[[ Extracted information, beginning ]]

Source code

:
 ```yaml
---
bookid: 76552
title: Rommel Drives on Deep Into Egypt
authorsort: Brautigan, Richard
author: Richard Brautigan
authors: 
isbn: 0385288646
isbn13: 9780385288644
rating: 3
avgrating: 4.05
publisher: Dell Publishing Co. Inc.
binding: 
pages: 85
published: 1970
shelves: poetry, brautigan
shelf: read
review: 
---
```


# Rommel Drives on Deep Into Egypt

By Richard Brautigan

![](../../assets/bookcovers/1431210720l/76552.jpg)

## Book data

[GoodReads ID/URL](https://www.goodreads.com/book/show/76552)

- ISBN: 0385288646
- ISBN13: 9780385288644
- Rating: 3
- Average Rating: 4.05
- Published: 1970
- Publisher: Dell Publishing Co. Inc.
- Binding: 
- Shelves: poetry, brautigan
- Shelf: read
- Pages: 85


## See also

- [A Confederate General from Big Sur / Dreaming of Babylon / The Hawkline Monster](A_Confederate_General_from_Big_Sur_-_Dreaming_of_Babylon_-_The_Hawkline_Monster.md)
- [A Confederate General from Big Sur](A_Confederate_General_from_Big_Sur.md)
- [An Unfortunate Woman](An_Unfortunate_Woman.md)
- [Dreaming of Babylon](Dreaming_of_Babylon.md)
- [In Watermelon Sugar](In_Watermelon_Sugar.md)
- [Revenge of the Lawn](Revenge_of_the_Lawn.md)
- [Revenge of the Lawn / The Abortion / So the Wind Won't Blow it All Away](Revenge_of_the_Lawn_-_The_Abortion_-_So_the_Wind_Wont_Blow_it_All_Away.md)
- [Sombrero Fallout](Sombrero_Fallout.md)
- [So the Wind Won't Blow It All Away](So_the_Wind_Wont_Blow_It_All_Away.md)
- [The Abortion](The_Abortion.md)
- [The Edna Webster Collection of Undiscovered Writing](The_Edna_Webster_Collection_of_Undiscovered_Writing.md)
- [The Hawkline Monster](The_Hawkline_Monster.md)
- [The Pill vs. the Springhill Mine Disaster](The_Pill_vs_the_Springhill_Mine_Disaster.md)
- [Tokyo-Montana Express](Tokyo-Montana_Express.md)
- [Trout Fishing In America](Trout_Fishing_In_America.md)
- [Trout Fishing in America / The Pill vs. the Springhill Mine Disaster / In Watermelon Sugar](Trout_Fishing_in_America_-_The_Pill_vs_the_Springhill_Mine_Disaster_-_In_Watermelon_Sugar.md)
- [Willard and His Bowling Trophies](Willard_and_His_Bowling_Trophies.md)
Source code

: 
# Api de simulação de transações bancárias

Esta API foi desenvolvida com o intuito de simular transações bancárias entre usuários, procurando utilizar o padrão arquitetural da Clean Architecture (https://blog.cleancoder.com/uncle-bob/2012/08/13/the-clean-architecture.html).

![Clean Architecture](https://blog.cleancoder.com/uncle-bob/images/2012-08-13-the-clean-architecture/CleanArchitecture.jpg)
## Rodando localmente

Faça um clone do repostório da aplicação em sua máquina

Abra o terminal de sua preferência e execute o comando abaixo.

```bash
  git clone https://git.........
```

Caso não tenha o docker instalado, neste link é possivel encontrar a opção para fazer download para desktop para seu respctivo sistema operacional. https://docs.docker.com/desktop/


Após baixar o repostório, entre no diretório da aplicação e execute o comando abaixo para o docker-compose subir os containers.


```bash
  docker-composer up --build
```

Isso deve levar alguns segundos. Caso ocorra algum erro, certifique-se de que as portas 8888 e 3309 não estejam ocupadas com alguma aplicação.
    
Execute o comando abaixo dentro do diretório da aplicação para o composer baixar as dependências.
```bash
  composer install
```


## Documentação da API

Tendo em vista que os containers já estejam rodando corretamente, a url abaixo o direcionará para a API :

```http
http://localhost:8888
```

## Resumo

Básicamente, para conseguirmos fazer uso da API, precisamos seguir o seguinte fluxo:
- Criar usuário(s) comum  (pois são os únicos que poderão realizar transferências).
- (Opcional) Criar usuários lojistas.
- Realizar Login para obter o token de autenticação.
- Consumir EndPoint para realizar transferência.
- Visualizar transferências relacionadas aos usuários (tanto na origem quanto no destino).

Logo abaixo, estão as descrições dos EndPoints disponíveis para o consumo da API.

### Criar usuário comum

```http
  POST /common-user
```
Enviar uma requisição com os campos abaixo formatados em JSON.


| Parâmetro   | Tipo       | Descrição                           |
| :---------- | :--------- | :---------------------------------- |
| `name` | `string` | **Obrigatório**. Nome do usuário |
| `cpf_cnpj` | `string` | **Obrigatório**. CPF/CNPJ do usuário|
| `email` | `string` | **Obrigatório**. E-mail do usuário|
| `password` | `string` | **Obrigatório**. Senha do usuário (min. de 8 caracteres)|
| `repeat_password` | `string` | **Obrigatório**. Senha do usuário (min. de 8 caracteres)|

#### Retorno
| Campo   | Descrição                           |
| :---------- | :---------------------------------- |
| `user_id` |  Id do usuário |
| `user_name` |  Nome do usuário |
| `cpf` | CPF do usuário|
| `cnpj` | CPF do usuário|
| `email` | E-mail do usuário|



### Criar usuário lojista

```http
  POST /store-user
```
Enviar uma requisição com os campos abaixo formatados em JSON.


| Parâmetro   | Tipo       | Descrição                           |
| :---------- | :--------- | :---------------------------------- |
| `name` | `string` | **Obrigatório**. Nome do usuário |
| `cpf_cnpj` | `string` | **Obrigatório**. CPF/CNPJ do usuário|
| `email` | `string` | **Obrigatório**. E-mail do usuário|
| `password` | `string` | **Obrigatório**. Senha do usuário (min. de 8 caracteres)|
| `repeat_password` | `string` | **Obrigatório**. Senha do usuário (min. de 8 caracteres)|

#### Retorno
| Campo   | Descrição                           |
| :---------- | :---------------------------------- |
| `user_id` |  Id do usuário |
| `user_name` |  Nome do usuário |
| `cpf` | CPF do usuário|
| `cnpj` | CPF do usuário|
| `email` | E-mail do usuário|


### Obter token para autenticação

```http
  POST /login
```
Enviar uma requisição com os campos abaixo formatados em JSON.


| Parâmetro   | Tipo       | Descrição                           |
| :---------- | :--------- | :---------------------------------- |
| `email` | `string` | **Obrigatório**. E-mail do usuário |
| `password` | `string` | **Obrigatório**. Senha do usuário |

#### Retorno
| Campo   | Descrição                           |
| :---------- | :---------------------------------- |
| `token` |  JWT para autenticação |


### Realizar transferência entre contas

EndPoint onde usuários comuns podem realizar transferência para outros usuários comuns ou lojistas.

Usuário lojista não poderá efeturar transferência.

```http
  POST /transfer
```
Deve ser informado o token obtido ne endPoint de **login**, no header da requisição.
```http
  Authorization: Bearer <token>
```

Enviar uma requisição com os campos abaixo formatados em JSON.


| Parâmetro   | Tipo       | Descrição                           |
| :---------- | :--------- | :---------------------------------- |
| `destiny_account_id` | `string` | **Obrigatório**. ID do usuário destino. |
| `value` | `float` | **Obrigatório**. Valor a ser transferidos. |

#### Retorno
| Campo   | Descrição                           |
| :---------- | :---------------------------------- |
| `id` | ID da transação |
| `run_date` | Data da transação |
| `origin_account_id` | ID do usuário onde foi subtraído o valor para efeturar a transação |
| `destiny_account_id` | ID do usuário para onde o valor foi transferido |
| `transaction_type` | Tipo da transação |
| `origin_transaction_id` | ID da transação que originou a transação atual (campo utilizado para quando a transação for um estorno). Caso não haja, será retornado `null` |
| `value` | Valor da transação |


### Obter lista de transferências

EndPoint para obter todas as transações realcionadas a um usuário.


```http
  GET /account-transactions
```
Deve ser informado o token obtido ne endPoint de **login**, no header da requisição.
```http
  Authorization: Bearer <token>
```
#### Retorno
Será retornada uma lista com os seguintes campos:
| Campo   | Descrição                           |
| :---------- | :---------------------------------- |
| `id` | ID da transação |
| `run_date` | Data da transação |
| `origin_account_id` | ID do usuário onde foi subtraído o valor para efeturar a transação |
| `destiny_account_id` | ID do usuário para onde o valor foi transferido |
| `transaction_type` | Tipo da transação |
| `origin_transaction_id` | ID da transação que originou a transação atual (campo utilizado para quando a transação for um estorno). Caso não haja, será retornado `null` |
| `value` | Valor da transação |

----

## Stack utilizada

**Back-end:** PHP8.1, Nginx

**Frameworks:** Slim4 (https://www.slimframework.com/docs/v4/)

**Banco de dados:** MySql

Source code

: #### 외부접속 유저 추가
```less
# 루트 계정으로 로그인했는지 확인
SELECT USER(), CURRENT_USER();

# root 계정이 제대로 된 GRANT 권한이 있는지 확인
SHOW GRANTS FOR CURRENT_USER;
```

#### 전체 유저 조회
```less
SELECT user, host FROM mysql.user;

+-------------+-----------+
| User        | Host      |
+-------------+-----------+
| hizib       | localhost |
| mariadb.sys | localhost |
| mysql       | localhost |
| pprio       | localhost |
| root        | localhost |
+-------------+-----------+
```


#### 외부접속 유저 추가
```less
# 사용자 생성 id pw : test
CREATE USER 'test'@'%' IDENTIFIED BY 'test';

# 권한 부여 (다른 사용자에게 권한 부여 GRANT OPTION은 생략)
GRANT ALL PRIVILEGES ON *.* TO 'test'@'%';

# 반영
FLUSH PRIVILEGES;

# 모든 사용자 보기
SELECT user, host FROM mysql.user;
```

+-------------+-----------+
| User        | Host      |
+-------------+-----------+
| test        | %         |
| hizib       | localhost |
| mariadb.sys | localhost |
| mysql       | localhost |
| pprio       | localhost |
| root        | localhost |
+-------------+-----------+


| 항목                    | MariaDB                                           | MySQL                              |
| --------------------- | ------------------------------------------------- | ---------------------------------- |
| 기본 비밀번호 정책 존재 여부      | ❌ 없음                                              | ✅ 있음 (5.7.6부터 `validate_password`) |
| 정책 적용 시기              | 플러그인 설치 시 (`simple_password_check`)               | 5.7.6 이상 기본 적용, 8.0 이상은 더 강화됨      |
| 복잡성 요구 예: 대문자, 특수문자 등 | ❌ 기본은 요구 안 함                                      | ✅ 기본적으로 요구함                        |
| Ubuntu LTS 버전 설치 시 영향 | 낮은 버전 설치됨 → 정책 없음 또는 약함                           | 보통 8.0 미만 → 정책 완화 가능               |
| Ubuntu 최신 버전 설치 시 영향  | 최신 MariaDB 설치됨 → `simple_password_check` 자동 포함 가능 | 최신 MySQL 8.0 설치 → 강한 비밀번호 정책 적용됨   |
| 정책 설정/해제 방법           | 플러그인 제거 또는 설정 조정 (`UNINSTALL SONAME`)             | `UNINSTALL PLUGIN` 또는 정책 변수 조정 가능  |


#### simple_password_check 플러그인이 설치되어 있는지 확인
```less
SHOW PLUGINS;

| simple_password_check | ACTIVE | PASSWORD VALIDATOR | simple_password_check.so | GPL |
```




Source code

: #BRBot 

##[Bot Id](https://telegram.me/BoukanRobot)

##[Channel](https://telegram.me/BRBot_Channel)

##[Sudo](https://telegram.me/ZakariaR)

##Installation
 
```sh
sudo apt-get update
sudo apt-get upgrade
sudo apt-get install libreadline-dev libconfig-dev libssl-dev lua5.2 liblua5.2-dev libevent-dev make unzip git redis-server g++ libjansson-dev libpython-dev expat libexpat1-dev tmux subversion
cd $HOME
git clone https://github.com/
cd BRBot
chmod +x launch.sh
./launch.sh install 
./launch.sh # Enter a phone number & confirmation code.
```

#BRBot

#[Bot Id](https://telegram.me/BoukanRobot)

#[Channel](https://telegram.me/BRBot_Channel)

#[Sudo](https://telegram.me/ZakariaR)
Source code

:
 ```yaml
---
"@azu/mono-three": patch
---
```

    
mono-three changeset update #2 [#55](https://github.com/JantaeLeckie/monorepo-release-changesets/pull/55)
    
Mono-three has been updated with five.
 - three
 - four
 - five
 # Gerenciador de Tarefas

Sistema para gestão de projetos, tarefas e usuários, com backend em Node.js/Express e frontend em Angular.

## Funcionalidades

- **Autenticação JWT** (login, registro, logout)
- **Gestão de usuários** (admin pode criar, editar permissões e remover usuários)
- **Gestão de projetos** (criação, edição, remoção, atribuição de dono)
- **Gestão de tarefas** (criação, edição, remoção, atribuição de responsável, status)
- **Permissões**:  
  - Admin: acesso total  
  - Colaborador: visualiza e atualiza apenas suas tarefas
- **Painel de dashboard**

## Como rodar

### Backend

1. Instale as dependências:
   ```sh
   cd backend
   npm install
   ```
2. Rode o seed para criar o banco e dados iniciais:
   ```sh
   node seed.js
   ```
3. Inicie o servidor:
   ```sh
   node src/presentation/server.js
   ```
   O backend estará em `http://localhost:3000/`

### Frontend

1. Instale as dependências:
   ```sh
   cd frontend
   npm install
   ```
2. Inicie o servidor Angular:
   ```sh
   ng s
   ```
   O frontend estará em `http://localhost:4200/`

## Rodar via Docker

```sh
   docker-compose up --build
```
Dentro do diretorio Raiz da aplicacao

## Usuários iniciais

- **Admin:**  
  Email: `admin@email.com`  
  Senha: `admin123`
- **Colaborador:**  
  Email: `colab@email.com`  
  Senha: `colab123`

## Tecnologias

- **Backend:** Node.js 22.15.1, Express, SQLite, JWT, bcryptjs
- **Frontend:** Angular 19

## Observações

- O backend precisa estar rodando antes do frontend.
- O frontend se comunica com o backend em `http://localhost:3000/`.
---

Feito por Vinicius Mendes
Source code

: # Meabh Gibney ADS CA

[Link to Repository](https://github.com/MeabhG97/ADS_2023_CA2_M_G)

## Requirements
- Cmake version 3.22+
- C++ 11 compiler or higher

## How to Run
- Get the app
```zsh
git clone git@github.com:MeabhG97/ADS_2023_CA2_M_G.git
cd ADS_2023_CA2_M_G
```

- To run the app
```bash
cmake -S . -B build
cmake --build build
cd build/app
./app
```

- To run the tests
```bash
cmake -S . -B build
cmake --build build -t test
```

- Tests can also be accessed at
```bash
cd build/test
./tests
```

[[ Extracted information, end ]]

→ Goal of the exercise
Only lines with the word "General" count here; copy every one from the records.

→ Task result
- [A Confederate General from Big Sur / Dreaming of Babylon / The Hawkline Monster](A_Confederate_General_from_Big_Sur_-_Dreaming_of_Babylon_-_The_Hawkline_Monster.md)
- [A Confederate General from Big Sur](A_Confederate_General_from_Big_Sur.md)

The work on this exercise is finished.